3. CHARGES. Company agrees to reimburse Provider for services and
facilities provided by Provider to Company pursuant to this
Agreement. The charge to Company for such services and
facilities shall include all direct and directly allocable
expenses, reasonably and equitably determined to be attributable
to Company by Provider, plus a reasonable charge for direct
overhead, the amount of such charge for overhead to be agreed
upon by the parties from time to time.
Subject to New York Insurance Department Regulation 33, the
bases for determining such charges to Company shall be those
used by Provider for internal cost distribution including, where
appropriate, time records prepared at least annually for this
purpose. Such bases shall be modified and adjusted by mutual
agreement where necessary or appropriate to reflect fairly and
equitably the actual incidence of cost incurred by Provider on
behalf of Company.
Cost analyses will be made at least annually by Provider to
determine, as closely as possible, the actual cost of services
rendered and facilities made available to Company hereunder.
Provider shall forward to Company the information developed by
these analyses, and such information shall be used to develop
bases for the distribution of expenses which more currently
reflect the actual incidence of cost incurred by Provider on
behalf of Company.
Provider's determination of charges hereunder shall be presented
to Company, and if Company objects to any such determination, it
shall so advise Provider within thirty (30) days of receipt of
notice of said determination. Unless the parties can reconcile
any such objection, they shall agree to the selection of a firm
of independent certified public accountants which shall
determine the charges properly allocable to Company and shall,
within a reasonable time, submit such determination, together
with the basis therefor, in writing to Provider and Company
whereupon such determination shall be binding. The expenses of
such a determination by a firm of independent certified public
accountants shall be borne equally by Provider and Company.
4. PAYMENT. Provider shall submit to Company within thirty (30)
days of the end of each calendar month a written statement of
the amount estimated to be owed by Company for services and the
use of facilities pursuant to this Agreement in that calendar
month, and Company shall pay to Provider within thirty (30) days
following receipt of such written statement the amount set forth
in the statement.
Within thirty (30) days after the end of each calendar quarter,
Provider will submit to Company a detailed written statement of
the charges due from Company to Provider in the preceding
calendar quarter, including charges not included in any previous
statements,
and any balance payable or to be refunded as shown
in such statement shall be paid or refunded within fifteen (15)
days following receipt of such written statement by Company.

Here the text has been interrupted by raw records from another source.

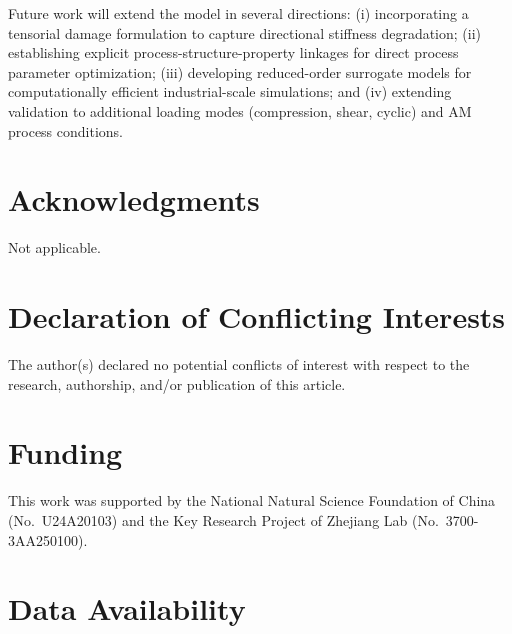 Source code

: \documentclass[12pt,a4paper,twocolumn]{article}
\begin{document}
Future work will extend the model in several directions: (i) incorporating a tensorial damage formulation to capture directional stiffness degradation; (ii) establishing explicit process-structure-property linkages for direct process parameter optimization; (iii) developing reduced-order surrogate models for computationally efficient industrial-scale simulations; and (iv) extending validation to additional loading modes (compression, shear, cyclic) and AM process conditions.

\section*{Acknowledgments}

Not applicable.

\section*{Declaration of Conflicting Interests}

The author(s) declared no potential conflicts of interest with respect to the research, authorship, and/or publication of this article.

\section*{Funding}

This work was supported by the National Natural Science Foundation of China (No.~U24A20103) and the Key Research Project of Zhejiang Lab (No.~3700-3AA250100).

\section*{Data Availability}
\end{document}
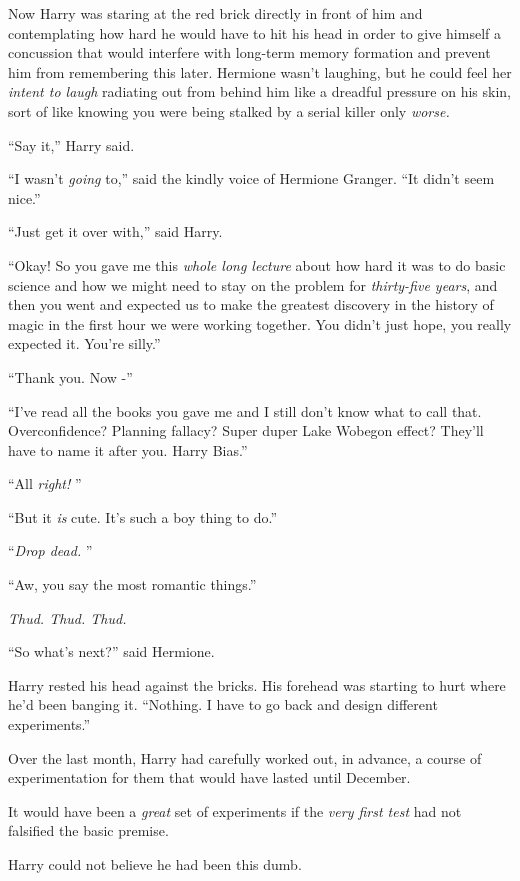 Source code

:Now Harry was staring at the red brick directly in front of him and
contemplating how hard he would have to hit his head in order to give
himself a concussion that would interfere with long-term memory
formation and prevent him from remembering this later. Hermione wasn't
laughing, but he could feel her \emph{intent to laugh} radiating out
from behind him like a dreadful pressure on his skin, sort of like
knowing you were being stalked by a serial killer only \emph{worse.}

``Say it,'' Harry said.

``I wasn't \emph{going} to,'' said the kindly voice of Hermione Granger.
``It didn't seem nice.''

``Just get it over with,'' said Harry.

``Okay! So you gave me this \emph{whole long lecture} about how hard it
was to do basic science and how we might need to stay on the problem for
\emph{thirty-five years}, and then you went and expected us to make the
greatest discovery in the history of magic in the first hour we were
working together. You didn't just hope, you really expected it. You're
silly.''

``Thank you. Now -''

``I've read all the books you gave me and I still don't know what to
call that. Overconfidence? Planning fallacy? Super duper Lake Wobegon
effect? They'll have to name it after you. Harry Bias.''

``All \emph{right!} ''

``But it \emph{is} cute. It's such a boy thing to do.''

``\emph{Drop dead.} ''

``Aw, you say the most romantic things.''

\emph{Thud. Thud. Thud.}

``So what's next?'' said Hermione.

Harry rested his head against the bricks. His forehead was starting to
hurt where he'd been banging it. ``Nothing. I have to go back and design
different experiments.''

Over the last month, Harry had carefully worked out, in advance, a
course of experimentation for them that would have lasted until
December.

It would have been a \emph{great} set of experiments if the \emph{very
first test} had not falsified the basic premise.

Harry could not believe he had been this dumb.

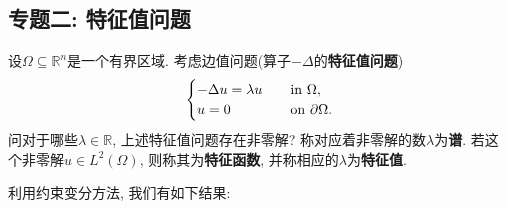 \documentclass[12pt,a4paper]{article}
\begin{document}

\subsection{专题二: 特征值问题}

设$\Omega \subseteq \mathbb{R}^n$是一个有界区域. 考虑边值问题(算子$-\Delta$的\textbf{特征值问题}) 
\begin{equation}\label{43}
    \begin{cases}
        -\Delta u = \lambda u \quad &{\rm in}\ \Omega, \\ 
        u = 0 \quad &{\rm on}\ \partial\Omega.
    \end{cases}
\end{equation}
问对于哪些$\lambda \in \mathbb{R}$, 上述特征值问题存在非零解? 
称对应着非零解的数$\lambda$为\textbf{谱}. 若这个非零解$u \in L^2(\Omega)$, 则称其为\textbf{特征函数}, 并称相应的$\lambda$为\textbf{特征值}.

利用约束变分方法, 我们有如下结果:
\end{document}
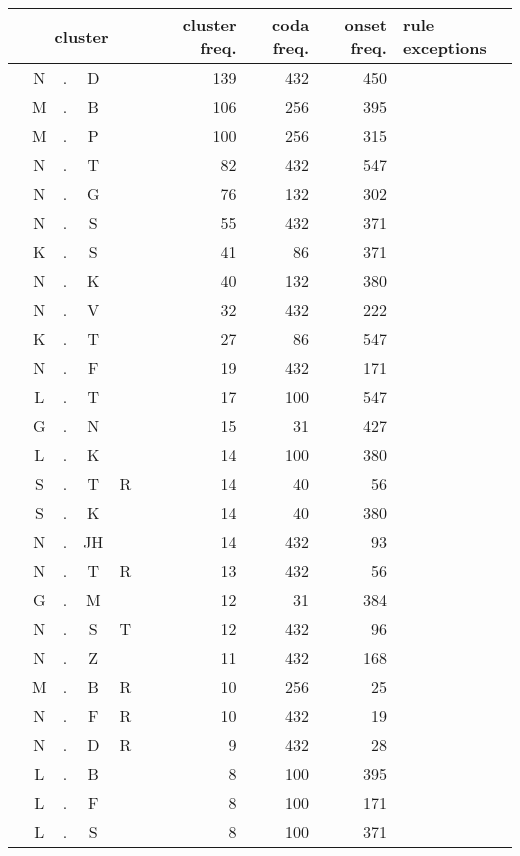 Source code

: 
\begin{center}
\begin{longtable}{c@{ } c@{ } c@{ } c@{ } c@{ } c@{ } r r r l }
\toprule
\multicolumn{6}{c}{cluster} & cluster freq. & coda freq. & onset freq. & rule exceptions \\
\midrule
  & N  & . & D  &   &   & 139 & 432 & 450 &  \\ 
  & M  & . & B  &   &   & 106 & 256 & 395 &  \\ 
  & M  & . & P  &   &   & 100 & 256 & 315 &  \\ 
  & N  & . & T  &   &   & 82 & 432 & 547 &  \\ 
  & N  & . & G  &   &   & 76 & 132 & 302 &  \\ 
  & N  & . & S  &   &   & 55 & 432 & 371 &  \\ 
  & K  & . & S  &   &   & 41 & 86 & 371 &  \\ 
  & N  & . & K  &   &   & 40 & 132 & 380 &  \\ 
  & N  & . & V  &   &   & 32 & 432 & 222 &  \\ 
  & K  & . & T  &   &   & 27 & 86 & 547 &  \\ 
  & N  & . & F  &   &   & 19 & 432 & 171 &  \\ 
  & L  & . & T  &   &   & 17 & 100 & 547 &  \\ 
  & G  & . & N  &   &   & 15 & 31 & 427 &  \\ 
  & L  & . & K  &   &   & 14 & 100 & 380 &  \\ 
  & S  & . & T  & R &   & 14 & 40 & 56 &  \\ 
  & S  & . & K  &   &   & 14 & 40 & 380 &  \\ 
  & N  & . & JH &   &   & 14 & 432 & 93 &  \\ 
  & N  & . & T  & R &   & 13 & 432 & 56 &  \\ 
  & G  & . & M  &   &   & 12 & 31 & 384 &  \\ 
  & N  & . & S  & T &   & 12 & 432 & 96 &  \\ 
  & N  & . & Z  &   &   & 11 & 432 & 168 &  \\ 
  & M  & . & B  & R &   & 10 & 256 & 25 &  \\ 
  & N  & . & F  & R &   & 10 & 432 & 19 &  \\ 
  & N  & . & D  & R &   & 9 & 432 & 28 &  \\ 
  & L  & . & B  &   &   & 8 & 100 & 395 &  \\ 
  & L  & . & F  &   &   & 8 & 100 & 171 &  \\ 
  & L  & . & S  &   &   & 8 & 100 & 371 &  \\ 

\end{longtable}
\end{center}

5. ACCOUNTING RECORDS AND DOCUMENTS. Provider shall be responsible
for maintaining full and accurate accounts and records of all
services rendered and facilities used pursuant to this Agreement
and such additional information as Company may reasonably
request for purposes of its internal bookkeeping and accounting
operations. Provider shall keep such accounts and records
insofar as they pertain to the computation of charges hereunder
available at its principal offices for audit, inspection and
copying by Company and persons authorized by it or any
governmental agency having jurisdiction over Company during all
reasonable business hours.
With respect to accounting and statistical records prepared by
Provider by reason of its performance under this Agreement, such
records shall be delivered to Company within thirty (30) days
from the end of the month to which the records pertain.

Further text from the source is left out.